*** Opening of Material for this task ***

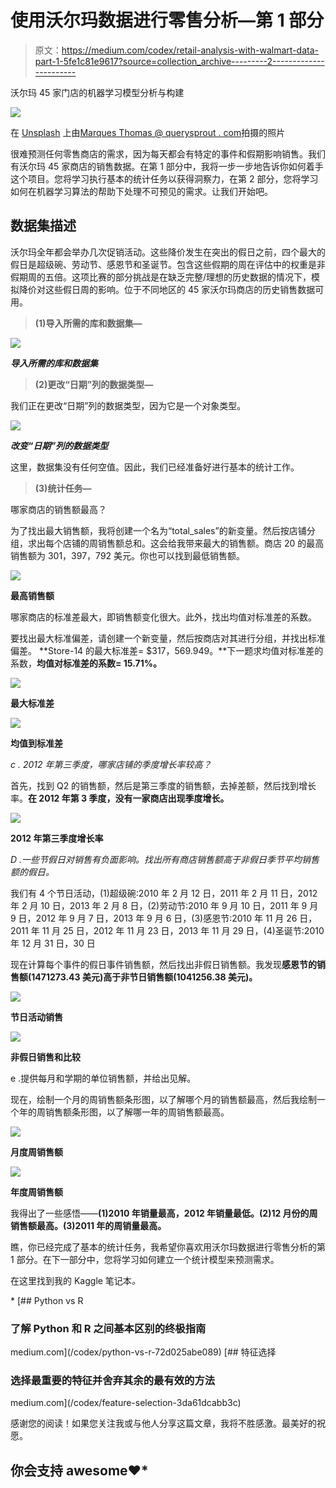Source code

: # 使用沃尔玛数据进行零售分析—第 1 部分

> 原文：<https://medium.com/codex/retail-analysis-with-walmart-data-part-1-5fe1c81e9617?source=collection_archive---------2----------------------->

沃尔玛 45 家门店的机器学习模型分析与构建

![](img/620c2bd1667f4eba250645fe6fca7e6b.png)

在 [Unsplash](https://unsplash.com?utm_source=medium&utm_medium=referral) 上由[Marques Thomas @ querysprout . com](https://unsplash.com/@querysprout?utm_source=medium&utm_medium=referral)拍摄的照片

很难预测任何零售商店的需求，因为每天都会有特定的事件和假期影响销售。我们有沃尔玛 45 家商店的销售数据。在第 1 部分中，我将一步一步地告诉你如何着手这个项目。您将学习执行基本的统计任务以获得洞察力，在第 2 部分，您将学习如何在机器学习算法的帮助下处理不可预见的需求。让我们开始吧。

## **数据集描述**

沃尔玛全年都会举办几次促销活动。这些降价发生在突出的假日之前，四个最大的假日是超级碗、劳动节、感恩节和圣诞节。包含这些假期的周在评估中的权重是非假期周的五倍。这项比赛的部分挑战是在缺乏完整/理想的历史数据的情况下，模拟降价对这些假日周的影响。位于不同地区的 45 家沃尔玛商店的历史销售数据可用。

> **(1)导入所需的库和数据集—**

![](img/6d7e8b2d57bbfe42acadda70498b9751.png)

***导入所需的库和数据集***

> **(2)更改“日期”列的数据类型—**

我们正在更改“日期”列的数据类型，因为它是一个对象类型。

![](img/11b112800f0dfbc5238e697204afc4a2.png)

***改变“日期”列的数据类型***

这里，数据集没有任何空值。因此，我们已经准备好进行基本的统计工作。

> **(3)统计任务—**

哪家商店的销售额最高？

为了找出最大销售额，我将创建一个名为“total_sales”的新变量。然后按店铺分组，求出每个店铺的周销售额总和。这会给我带来最大的销售额。商店 20 的最高销售额为 301，397，792 美元。你也可以找到最低销售额。

![](img/104d3966134296196432e8c05cd19aa9.png)

**最高销售额**

哪家商店的标准差最大，即销售额变化很大。此外，找出均值对标准差的系数。

要找出最大标准偏差，请创建一个新变量，然后按商店对其进行分组，并找出标准偏差。 **Store-14 的最大标准差= $317，569.949。**下一题求均值对标准差的系数，**均值对标准差的系数= 15.71%。**

![](img/cfcdc20f6faf400bc0f47602f8eb653b.png)

**最大标准差**

![](img/c3c5ab89e25d255519dbddc7282c2506.png)

**均值到标准差**

*c . 2012 年第三季度，哪家店铺的季度增长率较高？*

首先，找到 Q2 的销售额，然后是第三季度的销售额，去掉差额，然后找到增长率。**在 2012 年第 3 季度，没有一家商店出现季度增长。**

![](img/d72c1cb99b9d7ed677a04bcac32ab69e.png)

**2012 年第三季度增长率**

*D .一些节假日对销售有负面影响。找出所有商店销售额高于非假日季节平均销售额的假日。*

我们有 4 个节日活动，(1)超级碗:2010 年 2 月 12 日，2011 年 2 月 11 日，2012 年 2 月 10 日，2013 年 2 月 8 日，(2)劳动节:2010 年 9 月 10 日，2011 年 9 月 9 日，2012 年 9 月 7 日，2013 年 9 月 6 日，(3)感恩节:2010 年 11 月 26 日，2011 年 11 月 25 日，2012 年 11 月 23 日，2013 年 11 月 29 日，(4)圣诞节:2010 年 12 月 31 日，30 日

现在计算每个事件的假日事件销售额，然后找出非假日销售额。我发现**感恩节的销售额(1471273.43 美元)高于非节日销售额(1041256.38 美元)。**

![](img/224bbdf4a398cf5d74ff908aa0b741a1.png)

**节日活动销售**

![](img/46098035a066738c656108d5ada03da5.png)

**非假日销售和比较**

e .提供每月和学期的单位销售额，并给出见解。

现在，绘制一个月的周销售额条形图，以了解哪个月的销售额最高，然后我绘制一个年的周销售额条形图，以了解哪一年的周销售额最高。

![](img/f06d8b960b09e9dff6f44e3048a8e7d6.png)

**月度周销售额**

![](img/d007cf75d0760b0af5419c75ba58239c.png)

**年度周销售额**

我得出了一些感悟——**(1)2010 年销量最高，2012 年销量最低。(2)12 月份的周销售额最高。(3)2011 年的周销量最高。**

瞧，你已经完成了基本的统计任务，我希望你喜欢用沃尔玛数据进行零售分析的第 1 部分。在下一部分中，您将学习如何建立一个统计模型来预测需求。

在这里找到我的 Kaggle 笔记本[](https://www.kaggle.com/code/dhruvalpatel30/retail-analysis-with-walmart-data/notebook)*。*

*[](/codex/python-vs-r-72d025abe089) [## Python vs R

### 了解 Python 和 R 之间基本区别的终极指南

medium.com](/codex/python-vs-r-72d025abe089) [](/codex/feature-selection-3da61dcabb3c) [## 特征选择

### 选择最重要的特征并舍弃其余的最有效的方法

medium.com](/codex/feature-selection-3da61dcabb3c) 

感谢您的阅读！如果您关注我或与他人分享这篇文章，我将不胜感激。最美好的祝愿。

## 你会支持 awesome❤️*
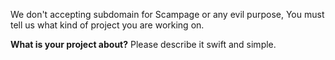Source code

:We don't accepting subdomain for Scampage or any evil purpose, You must tell us what kind of project you are working on.  

**What is your project about?** Please describe it swift and simple.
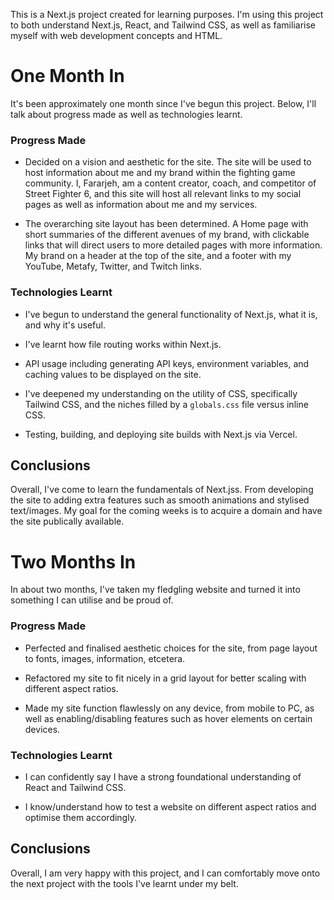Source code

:This is a Next.js project created for learning purposes. I'm using this project to both understand Next.js, React, and Tailwind CSS, as well as familiarise myself with web development concepts and HTML.

# One Month In
It's been approximately one month since I've begun this project. Below, I'll talk about progress made as well as technologies learnt.

### Progress Made
- Decided on a vision and aesthetic for the site. The site will be used to host information about me and my brand within the fighting game community. I, Fararjeh, am a content creator, coach, and competitor of Street Fighter 6, and this site will host all relevant links to my social pages as well as information about me and my services.

- The overarching site layout has been determined. A Home page with short summaries of the different avenues of my brand, with clickable links that will direct users to more detailed pages with more information. My brand on a header at the top of the site, and a footer with my YouTube, Metafy, Twitter, and Twitch links.

### Technologies Learnt
- I've begun to understand the general functionality of Next.js, what it is, and why it's useful.
  
- I've learnt how file routing works within Next.js.
  
- API usage including generating API keys, environment variables, and caching values to be displayed on the site.
  
- I've deepened my understanding on the utility of CSS, specifically Tailwind CSS, and the niches filled by a `globals.css` file versus inline CSS.
  
- Testing, building, and deploying site builds with Next.js via Vercel.
  

## Conclusions
Overall, I've come to learn the fundamentals of Next.jss. From developing the site to adding extra features such as smooth animations and stylised text/images. My goal for the coming weeks is to acquire a domain and have the site publically available.

# Two Months In
In about two months, I've taken my fledgling website and turned it into something I can utilise and be proud of.

### Progress Made
- Perfected and finalised aesthetic choices for the site, from page layout to fonts, images, information, etcetera.

- Refactored my site to fit nicely in a grid layout for better scaling with different aspect ratios.

- Made my site function flawlessly on any device, from mobile to PC, as well as enabling/disabling features such as hover elements on certain devices.

### Technologies Learnt
- I can confidently say I have a strong foundational understanding of React and Tailwind CSS.

- I know/understand how to test a website on different aspect ratios and optimise them accordingly.
  

## Conclusions
Overall, I am very happy with this project, and I can comfortably move onto the next project with the tools I've learnt under my belt.
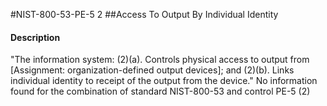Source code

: #NIST-800-53-PE-5 2
##Access To Output By Individual Identity
#### Description
"The information system:
   (2)(a).  Controls physical access to output from [Assignment: organization-defined output devices]; and
   (2)(b).  Links individual identity to receipt of the output from the device."
No information found for the combination of standard NIST-800-53 and control PE-5 (2)
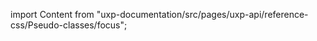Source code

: 
import Content from "uxp-documentation/src/pages/uxp-api/reference-css/Pseudo-classes/focus";

<Content query="product=photoshop"/>
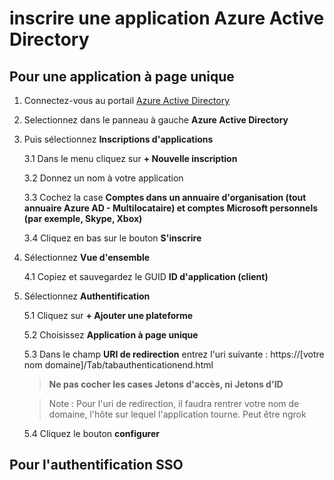 # inscrire une application Azure Active Directory


## Pour une application à page unique

1. Connectez-vous au portail [Azure Active Directory](https://aad.portal.azure.com)
2. Selectionnez dans le panneau à gauche **Azure Active Directory**
3. Puis sélectionnez **Inscriptions d'applications**

    3.1 Dans le menu cliquez sur **+ Nouvelle inscription**

    3.2 Donnez un nom à votre application

    3.3 Cochez la case **Comptes dans un annuaire d'organisation (tout annuaire Azure AD - Multilocataire) et comptes Microsoft personnels (par exemple, Skype, Xbox)**

    3.4  Cliquez en bas sur le bouton **S'inscrire**

4. Sélectionnez **Vue d'ensemble**

    4.1 Copiez et sauvegardez le GUID **ID d'application (client)**


5. Sélectionnez **Authentification**

    5.1 Cliquez sur **+ Ajouter une plateforme**

    5.2 Choisissez  **Application à page unique**

    5.3 Dans le champ **URI de redirection** entrez l'uri suivante : https://[votre nom domaine]/Tab/tabauthenticationend.html
    >**Ne pas cocher les cases Jetons d'accès, ni Jetons d'ID**

    >Note : Pour l'uri de redirection, il faudra rentrer votre nom de domaine, l'hôte sur lequel l'application tourne.
    Peut être ngrok

    5.4 Cliquez le bouton **configurer**

    


## Pour l'authentification SSO








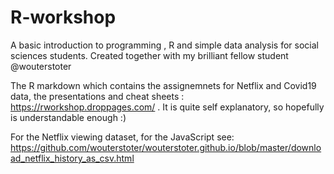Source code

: # R-workshop
A basic introduction to programming , R and simple data analysis for social sciences students. Created together with my brilliant fellow student @wouterstoter

The R markdown which contains the assignemnets for Netflix and Covid19 data, the presentations and cheat sheets : https://rworkshop.droppages.com/ . It is quite self explanatory, so hopefully is understandable enough :)

For the Netflix viewing dataset, for the JavaScript see: https://github.com/wouterstoter/wouterstoter.github.io/blob/master/download_netflix_history_as_csv.html

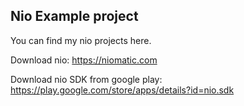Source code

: ## Nio Example project

You can find my nio projects here.

Download nio:
https://niomatic.com

Download nio SDK from google play:
https://play.google.com/store/apps/details?id=nio.sdk

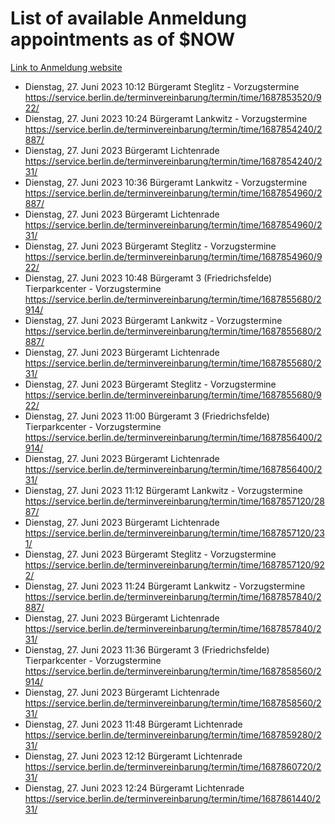 # List of available Anmeldung appointments as of $NOW
[Link to Anmeldung website](https://service.berlin.de/terminvereinbarung/termin/tag.php?termin=1&anliegen[]=120686&dienstleisterlist=122210,122217,327316,122219,327312,122227,327314,122231,327346,122243,327348,122254,122252,329742,122260,329745,122262,329748,122271,327278,122273,327274,122277,327276,330436,122280,327294,122282,327290,122284,327292,122291,327270,122285,327266,122286,327264,122296,327268,150230,329760,122297,327286,122294,327284,122312,329763,122314,329775,122304,327330,122311,327334,122309,327332,317869,122281,327352,122279,329772,122283,122276,327324,122274,327326,122267,329766,122246,327318,122251,327320,122257,327322,122208,327298,122226,327300&herkunft=http%3A%2F%2Fservice.berlin.de%2Fdienstleistung%2F120686%2F)
- Dienstag, 27. Juni 2023 10:12 Bürgeramt Steglitz - Vorzugstermine https://service.berlin.de/terminvereinbarung/termin/time/1687853520/922/
- Dienstag, 27. Juni 2023 10:24 Bürgeramt Lankwitz - Vorzugstermine https://service.berlin.de/terminvereinbarung/termin/time/1687854240/2887/
- Dienstag, 27. Juni 2023  Bürgeramt Lichtenrade https://service.berlin.de/terminvereinbarung/termin/time/1687854240/231/
- Dienstag, 27. Juni 2023 10:36 Bürgeramt Lankwitz - Vorzugstermine https://service.berlin.de/terminvereinbarung/termin/time/1687854960/2887/
- Dienstag, 27. Juni 2023  Bürgeramt Lichtenrade https://service.berlin.de/terminvereinbarung/termin/time/1687854960/231/
- Dienstag, 27. Juni 2023  Bürgeramt Steglitz - Vorzugstermine https://service.berlin.de/terminvereinbarung/termin/time/1687854960/922/
- Dienstag, 27. Juni 2023 10:48 Bürgeramt 3 (Friedrichsfelde) Tierparkcenter - Vorzugstermine https://service.berlin.de/terminvereinbarung/termin/time/1687855680/2914/
- Dienstag, 27. Juni 2023  Bürgeramt Lankwitz - Vorzugstermine https://service.berlin.de/terminvereinbarung/termin/time/1687855680/2887/
- Dienstag, 27. Juni 2023  Bürgeramt Lichtenrade https://service.berlin.de/terminvereinbarung/termin/time/1687855680/231/
- Dienstag, 27. Juni 2023  Bürgeramt Steglitz - Vorzugstermine https://service.berlin.de/terminvereinbarung/termin/time/1687855680/922/
- Dienstag, 27. Juni 2023 11:00 Bürgeramt 3 (Friedrichsfelde) Tierparkcenter - Vorzugstermine https://service.berlin.de/terminvereinbarung/termin/time/1687856400/2914/
- Dienstag, 27. Juni 2023  Bürgeramt Lichtenrade https://service.berlin.de/terminvereinbarung/termin/time/1687856400/231/
- Dienstag, 27. Juni 2023 11:12 Bürgeramt Lankwitz - Vorzugstermine https://service.berlin.de/terminvereinbarung/termin/time/1687857120/2887/
- Dienstag, 27. Juni 2023  Bürgeramt Lichtenrade https://service.berlin.de/terminvereinbarung/termin/time/1687857120/231/
- Dienstag, 27. Juni 2023  Bürgeramt Steglitz - Vorzugstermine https://service.berlin.de/terminvereinbarung/termin/time/1687857120/922/
- Dienstag, 27. Juni 2023 11:24 Bürgeramt Lankwitz - Vorzugstermine https://service.berlin.de/terminvereinbarung/termin/time/1687857840/2887/
- Dienstag, 27. Juni 2023  Bürgeramt Lichtenrade https://service.berlin.de/terminvereinbarung/termin/time/1687857840/231/
- Dienstag, 27. Juni 2023 11:36 Bürgeramt 3 (Friedrichsfelde) Tierparkcenter - Vorzugstermine https://service.berlin.de/terminvereinbarung/termin/time/1687858560/2914/
- Dienstag, 27. Juni 2023  Bürgeramt Lichtenrade https://service.berlin.de/terminvereinbarung/termin/time/1687858560/231/
- Dienstag, 27. Juni 2023 11:48 Bürgeramt Lichtenrade https://service.berlin.de/terminvereinbarung/termin/time/1687859280/231/
- Dienstag, 27. Juni 2023 12:12 Bürgeramt Lichtenrade https://service.berlin.de/terminvereinbarung/termin/time/1687860720/231/
- Dienstag, 27. Juni 2023 12:24 Bürgeramt Lichtenrade https://service.berlin.de/terminvereinbarung/termin/time/1687861440/231/
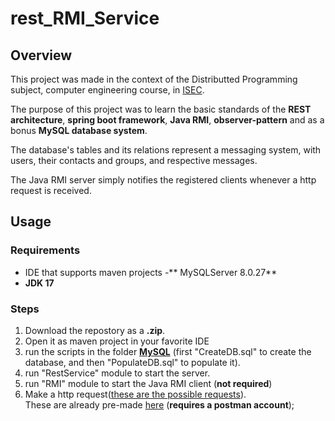 # rest_RMI_Service

## Overview

This project was made in the context of the Distributted Programming subject, computer engineering course, in [ISEC](https://www.isec.pt/PT/Default.aspx).

The purpose of this project was to learn the basic standards of the **REST architecture**, **spring boot framework**, **Java RMI**, **observer-pattern** and as a bonus **MySQL database system**.

The database's tables and its relations represent a  messaging system, with users, their contacts and groups, and respective messages.  

The Java RMI server simply notifies the registered clients whenever a http request is received.  



## Usage

### Requirements

- IDE that supports maven projects
-** MySQLServer 8.0.27**
- **JDK 17**

### Steps 

1. Download the repostory as a **.zip**.
2. Open it as maven project in your favorite IDE
3. run the scripts in the folder **[MySQL](https://github.com/Sabomato/rest_RMI_Service/tree/master/MySQL)** (first "CreateDB.sql" to create the database, and then "PopulateDB.sql" to populate it).
4. run "RestService" module to start the server.
5. run "RMI" module to start the Java RMI client (**not required**)
6. Make a http request([these are the possible requests](https://github.com/Sabomato/rest_RMI_Service/blob/master/docs/HTTP%20Request%20List.pdf)).  
These are already pre-made [here](https://god.gw.postman.com/run-collection/18094519-2a4431a6-4472-422e-81cb-f770810c988c?action=collection%2Ffork&collection-url=entityId%3D18094519-2a4431a6-4472-422e-81cb-f770810c988c%26entityType%3Dcollection%26workspaceId%3D9a029073-1bcd-4de7-824e-28dd6ebff09a)
(**requires a postman account**);

 



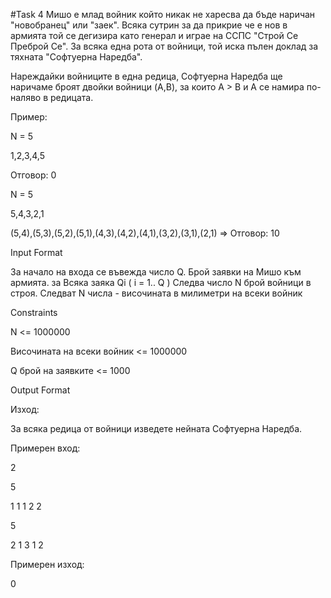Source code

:#Task 4
Мишо е млад войник който никак не харесва да бъде наричан "новобранец" или "заек". Всяка сутрин за да прикрие че е нов в армията той се дегизира като генерал и играе на ССПС "Строй Се Преброй Се". За всяка една рота от войници, той иска пълен доклад за тяхната "Софтуерна Наредба".

Нареждайки войниците в една редица, Софтуерна Наредба ще наричаме броят двойки войници (A,B), за които A > B и A се намира по-наляво в редицата.

Пример:

N = 5

1,2,3,4,5

Отговор: 0

N = 5

5,4,3,2,1

(5,4),(5,3),(5,2),(5,1),(4,3),(4,2),(4,1),(3,2),(3,1),(2,1) => Отговор: 10

Input Format

За начало на входа се въвежда число Q. Брой заявки на Мишо към армията. за Всяка заяка Qi ( i = 1.. Q ) Следва число N брой войници в строя. Следват N числа - височината в милиметри на всеки войник

Constraints

N <= 1000000

Височината на всеки войник <= 1000000

Q брой на заявките <= 1000

Output Format

Изход:

За всяка редица от войници изведете нейната Софтуерна Наредба.

Примерен вход:

2

5

1 1 1 2 2

5

2 1 3 1 2

Примерен изход:

0

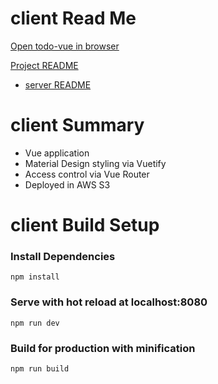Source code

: # client Read Me

[Open todo-vue in browser](https://d3th56k2khmd9a.cloudfront.net)

[Project README](../readme.md)
* [server README](../server/README.md)

# client Summary

* Vue application
* Material Design styling via Vuetify
* Access control via Vue Router
* Deployed in AWS S3

# client Build Setup

### Install Dependencies
`npm install`

### Serve with hot reload at localhost:8080
`npm run dev`

### Build for production with minification
`npm run build`


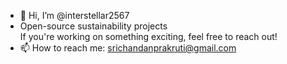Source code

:- 👋 Hi, I’m @interstellar2567   
- Open-source sustainability projects  
If you're working on something exciting, feel free to reach out!
- 📫 How to reach me: srichandanprakruti@gmail.com

<!---
interstellar2567/interstellar2567 is a ✨ special ✨ repository because its `README.md` (this file) appears on your GitHub profile.
You can click the Preview link to take a look at your changes.
--->

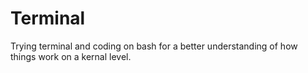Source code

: # Terminal
Trying terminal and coding on bash for a better understanding of how things work on a kernal level.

*** Close of Material for this task ***

Exercise aim: Working through the records, copy each line in which the word "bouton" appears.

Exercise response:
    3.4  Cliquez en bas sur le bouton **S'inscrire**
    5.4 Cliquez le bouton **configurer**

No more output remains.